[ 
https://issues.apache.org/jira/browse/FLINK-21419?page=com.atlassian.jira.plugin.system.issuetabpanels:comment-tabpanel&focusedCommentId=17301408#comment-17301408
 ] 

Kezhu Wang commented on FLINK-21419:
------------------------------------

Glad to see, we all lean to fail concurrent free by default, at least in dev. I 
guess core dump is most notable and destructive failure:(. I tried to throw 
exception in my local env, it does not work at least for FLINK-21728 as many 
exceptions are just swallowed in closing phase.
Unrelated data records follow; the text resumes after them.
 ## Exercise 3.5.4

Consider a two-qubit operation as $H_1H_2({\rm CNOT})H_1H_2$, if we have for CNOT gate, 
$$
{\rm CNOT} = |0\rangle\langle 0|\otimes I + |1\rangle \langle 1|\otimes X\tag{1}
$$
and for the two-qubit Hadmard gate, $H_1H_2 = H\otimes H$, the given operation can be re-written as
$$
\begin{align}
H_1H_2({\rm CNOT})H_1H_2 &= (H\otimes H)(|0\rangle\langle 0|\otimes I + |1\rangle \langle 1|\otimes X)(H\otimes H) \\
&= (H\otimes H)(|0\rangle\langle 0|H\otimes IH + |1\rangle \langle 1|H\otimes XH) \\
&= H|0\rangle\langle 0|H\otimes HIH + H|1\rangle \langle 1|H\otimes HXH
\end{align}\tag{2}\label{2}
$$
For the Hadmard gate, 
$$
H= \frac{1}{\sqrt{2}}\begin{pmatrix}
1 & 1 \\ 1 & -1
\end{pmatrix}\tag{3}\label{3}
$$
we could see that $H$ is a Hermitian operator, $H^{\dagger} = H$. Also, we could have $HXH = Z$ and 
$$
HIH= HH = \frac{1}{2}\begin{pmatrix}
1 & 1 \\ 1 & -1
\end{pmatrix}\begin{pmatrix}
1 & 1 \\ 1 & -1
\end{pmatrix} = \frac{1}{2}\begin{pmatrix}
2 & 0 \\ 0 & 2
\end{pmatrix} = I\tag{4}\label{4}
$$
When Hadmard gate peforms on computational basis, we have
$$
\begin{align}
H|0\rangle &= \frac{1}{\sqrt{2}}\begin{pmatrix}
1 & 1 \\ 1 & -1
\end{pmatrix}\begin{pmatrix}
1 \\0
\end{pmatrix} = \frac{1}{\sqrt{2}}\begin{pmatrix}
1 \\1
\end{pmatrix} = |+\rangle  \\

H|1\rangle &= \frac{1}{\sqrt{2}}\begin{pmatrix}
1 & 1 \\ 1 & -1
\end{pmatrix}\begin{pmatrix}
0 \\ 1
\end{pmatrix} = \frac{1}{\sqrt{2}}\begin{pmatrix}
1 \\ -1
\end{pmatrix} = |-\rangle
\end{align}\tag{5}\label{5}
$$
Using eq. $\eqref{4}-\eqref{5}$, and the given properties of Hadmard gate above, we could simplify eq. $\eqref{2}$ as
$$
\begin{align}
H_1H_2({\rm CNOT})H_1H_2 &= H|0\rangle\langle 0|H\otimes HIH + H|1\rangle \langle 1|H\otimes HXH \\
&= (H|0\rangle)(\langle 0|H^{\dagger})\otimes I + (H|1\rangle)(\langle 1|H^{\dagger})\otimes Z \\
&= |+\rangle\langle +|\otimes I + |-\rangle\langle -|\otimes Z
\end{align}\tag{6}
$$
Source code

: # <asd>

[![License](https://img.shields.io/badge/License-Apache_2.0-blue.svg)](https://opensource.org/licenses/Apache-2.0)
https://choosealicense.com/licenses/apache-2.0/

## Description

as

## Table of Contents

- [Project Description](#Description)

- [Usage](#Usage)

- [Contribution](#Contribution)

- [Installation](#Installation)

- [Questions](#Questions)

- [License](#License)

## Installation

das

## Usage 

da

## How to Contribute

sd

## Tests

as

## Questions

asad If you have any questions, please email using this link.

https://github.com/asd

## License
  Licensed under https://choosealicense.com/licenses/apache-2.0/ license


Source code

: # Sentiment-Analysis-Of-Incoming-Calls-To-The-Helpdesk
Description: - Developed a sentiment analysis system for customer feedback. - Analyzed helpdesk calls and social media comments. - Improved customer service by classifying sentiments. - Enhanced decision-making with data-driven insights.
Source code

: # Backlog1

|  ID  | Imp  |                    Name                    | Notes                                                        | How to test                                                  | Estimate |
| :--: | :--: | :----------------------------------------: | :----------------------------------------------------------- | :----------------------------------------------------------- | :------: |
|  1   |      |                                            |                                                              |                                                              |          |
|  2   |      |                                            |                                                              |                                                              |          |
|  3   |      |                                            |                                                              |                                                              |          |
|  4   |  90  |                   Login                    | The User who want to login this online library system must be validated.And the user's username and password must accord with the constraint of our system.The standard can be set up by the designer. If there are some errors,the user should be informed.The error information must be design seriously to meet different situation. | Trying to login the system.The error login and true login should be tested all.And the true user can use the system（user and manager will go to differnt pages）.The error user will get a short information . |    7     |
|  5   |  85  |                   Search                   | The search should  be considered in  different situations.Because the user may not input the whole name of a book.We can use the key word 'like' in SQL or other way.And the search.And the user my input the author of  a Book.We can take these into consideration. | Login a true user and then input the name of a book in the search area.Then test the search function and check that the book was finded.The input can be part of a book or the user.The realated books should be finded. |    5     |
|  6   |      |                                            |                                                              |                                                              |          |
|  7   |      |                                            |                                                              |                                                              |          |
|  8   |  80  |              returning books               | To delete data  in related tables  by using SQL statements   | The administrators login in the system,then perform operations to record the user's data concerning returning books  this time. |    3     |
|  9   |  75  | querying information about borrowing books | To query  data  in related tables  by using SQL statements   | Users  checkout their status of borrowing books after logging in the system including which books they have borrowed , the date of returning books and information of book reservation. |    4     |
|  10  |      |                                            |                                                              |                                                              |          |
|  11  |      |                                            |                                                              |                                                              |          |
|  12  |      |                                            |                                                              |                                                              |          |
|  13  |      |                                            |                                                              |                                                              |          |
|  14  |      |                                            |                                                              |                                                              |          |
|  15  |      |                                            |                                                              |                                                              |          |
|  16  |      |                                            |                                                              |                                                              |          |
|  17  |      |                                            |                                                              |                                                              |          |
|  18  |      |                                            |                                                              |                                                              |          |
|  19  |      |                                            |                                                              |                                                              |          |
I think we could write some 
code to print stack traces if concurrent free detected just like [~xintongsong] 
has do in FLINK-21728.
{quote}the original purpose of using GC cleaner was to rely on both explicit 
segment free and GC for releasing the memory, while make sure the memory is 
released only once.
{quote}
I actually tracked this story a bit in weekend. This changed in 
FLINK-14894(superseded by FLINK-15758 later) where there is a conclusion at 
that time:
{quote}The conclusion at the moment is that release unsafe memory, while 
potentially having link on it in Java code, is dangerous.
{quote}
 
 The fact does not changed.

I list existing options here:
 * Rely on manually free and safety net for leaking detection. We are currently 
going this way. It is also adopted before FLINK-14894. It might be dangerous if 
there are mistakes in free timing.
 * Totally rely on gc to reclaim native memory. It is adopted in FLINK-15758. 
This is the safest version but the reclaiming is not as instant as manual 
counterpart.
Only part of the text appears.